Stored data entries:
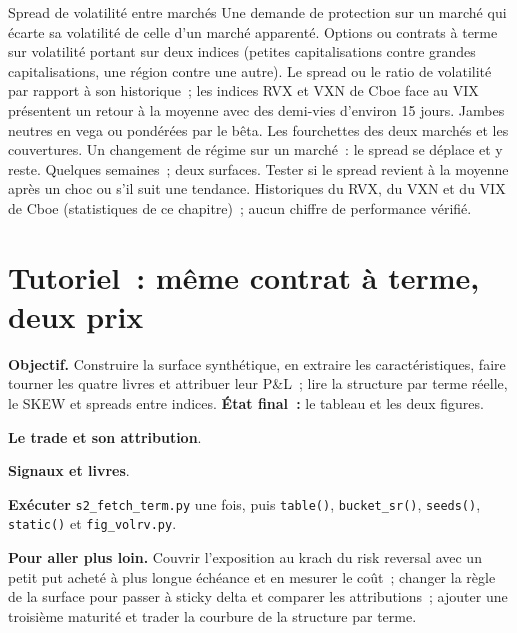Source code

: \begin{strategyfile}{Spread de volatilité entre marchés}\label{strat:s2:skew-and-term-structure-relative-value:cross}
 Une demande de protection sur un marché qui écarte sa volatilité de celle d'un marché apparenté.
 Options ou contrats à terme sur volatilité portant sur deux indices (petites capitalisations contre grandes capitalisations, une région contre une autre).
 Le spread ou le ratio de volatilité par rapport à son historique~; les indices RVX et VXN de Cboe face au VIX présentent un retour à la moyenne avec des demi-vies d'environ 15 jours.
 Jambes neutres en vega ou pondérées par le bêta.
 Les fourchettes des deux marchés et les couvertures.
 Un changement de régime sur un marché~: le spread se déplace et y reste.
 Quelques semaines~; deux surfaces.
 Tester si le spread revient à la moyenne après un choc ou s'il suit une tendance.
 Historiques du RVX, du VXN et du VIX de Cboe (statistiques de ce chapitre)~; aucun chiffre de performance vérifié.
\end{strategyfile}

\section{Tutoriel~: même contrat à terme, deux prix}\label{tut:s2:skew-and-term-structure-relative-value:tut}

\begin{tutorial}
\textbf{Objectif.} Construire la surface synthétique, en extraire les caractéristiques, faire tourner les quatre livres et attribuer leur P\&L~; lire la structure par terme réelle, le SKEW et
spreads entre indices. \textbf{État final~:} le tableau et les deux figures.
\begin{tutsteps}
\item \textbf{Le trade et son attribution}.
\label{lst:s2:skew-and-term-structure-relative-value:pnl}
\item \textbf{Signaux et livres}.
\label{lst:s2:skew-and-term-structure-relative-value:books}
\item \textbf{Exécuter} \texttt{s2\_fetch\_term.py} une fois, puis \texttt{table()}, \texttt{bucket\_sr()}, \texttt{seeds()}, \texttt{static()} et
\texttt{fig\_volrv.py}.
\end{tutsteps}
\textbf{Pour aller plus loin.} Couvrir l'exposition au krach du risk reversal avec un petit put acheté à plus longue échéance et en mesurer le coût~; changer la
règle de la surface pour passer à sticky delta et comparer les attributions~; ajouter une troisième maturité et trader la courbure de la structure par terme.
\end{tutorial}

(Directions) Retrieve every line above holding the word "indices".

(Exercise response)
 Options ou contrats à terme sur volatilité portant sur deux indices (petites capitalisations contre grandes capitalisations, une région contre une autre).
 Le spread ou le ratio de volatilité par rapport à son historique~; les indices RVX et VXN de Cboe face au VIX présentent un retour à la moyenne avec des demi-vies d'environ 15 jours.
spreads entre indices. \textbf{État final~:} le tableau et les deux figures.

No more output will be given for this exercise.